Hereditary pan-cancer panel tests use NGS technology to deliver simultaneous, multi-gene analyses with reliable sequence variant detection. This work has demonstrated that NGS dosage analysis also accurately detects the presence of many LR types, including commonly observed deletions and duplications as well as less common insertions, triplications, and partial deletions/duplications.

This analysis also demonstrates the importance of multiple assays for LR identification and characterization. For instance, a partial deletion of BRCA2 exon 11 was identified here by NGS and microarray-CGH but was missed by MLPA due to limitations in coverage. Although MLPA historically has been used as a primary LR identification method, it is clear that the lack of complete coverage may lead to missed diagnostic opportunities if the method is used in isolation. This is especially true of small LRs or RE insertions that are less likely to overlap with MLPA probe binding sites. Long-range PCR and Sanger sequencing analyses were performed whenever possible to establish the LR breakpoints and evaluate pathogenicity.

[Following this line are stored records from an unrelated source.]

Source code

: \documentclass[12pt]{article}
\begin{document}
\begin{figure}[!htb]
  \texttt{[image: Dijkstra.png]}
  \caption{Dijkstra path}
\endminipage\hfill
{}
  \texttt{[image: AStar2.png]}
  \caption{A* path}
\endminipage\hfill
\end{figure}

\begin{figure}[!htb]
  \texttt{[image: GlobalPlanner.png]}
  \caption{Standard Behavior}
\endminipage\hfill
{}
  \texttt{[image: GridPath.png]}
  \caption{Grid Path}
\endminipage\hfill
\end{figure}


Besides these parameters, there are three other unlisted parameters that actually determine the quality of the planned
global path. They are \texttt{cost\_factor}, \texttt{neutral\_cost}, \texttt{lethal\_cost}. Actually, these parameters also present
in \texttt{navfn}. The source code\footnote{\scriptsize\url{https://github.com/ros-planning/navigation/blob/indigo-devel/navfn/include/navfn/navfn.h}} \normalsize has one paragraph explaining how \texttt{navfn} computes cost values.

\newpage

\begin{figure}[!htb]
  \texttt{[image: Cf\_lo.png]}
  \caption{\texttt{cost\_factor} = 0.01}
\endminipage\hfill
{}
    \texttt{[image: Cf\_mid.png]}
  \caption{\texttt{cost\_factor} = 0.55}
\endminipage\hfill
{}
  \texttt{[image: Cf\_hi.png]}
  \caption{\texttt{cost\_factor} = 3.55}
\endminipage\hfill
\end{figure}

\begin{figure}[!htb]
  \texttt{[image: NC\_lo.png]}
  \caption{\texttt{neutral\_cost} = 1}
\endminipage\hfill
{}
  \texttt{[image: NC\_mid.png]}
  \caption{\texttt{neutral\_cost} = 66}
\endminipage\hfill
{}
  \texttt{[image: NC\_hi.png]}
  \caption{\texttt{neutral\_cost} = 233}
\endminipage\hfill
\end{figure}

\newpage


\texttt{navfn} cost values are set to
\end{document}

A strength of this study is that it represents a large consecutive cohort of individuals tested based on clinical suspicion of hereditary cancer risk. In addition, the study employed multiple confirmatory testing methods to detect variants, allowing comprehensive evaluation of the quantity and types of variants identified as part of hereditary cancer testing. NGS dosage analysis detects unbalanced LRs such as deletions and duplications involving one or more exons. One limitation of the study is that analyses of GREM1 and of MSH2 inversion elements were not included on the panel for the full time period included in this analysis. As such, variants in these genes might be underrepresented in the dataset. Also, as is true for all gene panels, this assay does not detect every possible type of genomic rearrangement. The NGS assay employed here includes custom regions designed to interrogate for specific complex LRs (e.g., the 10-Mb inversion mutation involving MSH2 exons 1–7). However, additional complex LRs, such as RE insertions, were detected initially through reduced dosage of affected regions in the NGS assay. These were further characterized with additional analyses that aided in the interpretation of their clinical significance.

Conclusions

This work shows that NGS dosage analysis can accurately detect the presence of various types of genomic LRs as part of a comprehensive genetic testing strategy. LRs account for a significant proportion of pathogenic variants identified in 28 cancer risk genes tested in our laboratory. Some pathogenic LRs are technically challenging and otherwise might be missed by routine genetic testing. In the absence of this comprehensive testing strategy, 9% of LRs identified in this testing population might have been missed, potentially leading to inappropriate medical management in as many as 210 individuals referred for hereditary cancer testing. These results highlight that a robust and accurate LR-identification strategy is an essential component of a high quality genetic testing program, enabling clinicians to optimize patient medical management decisions for patients and their family members at risk of hereditary cancer.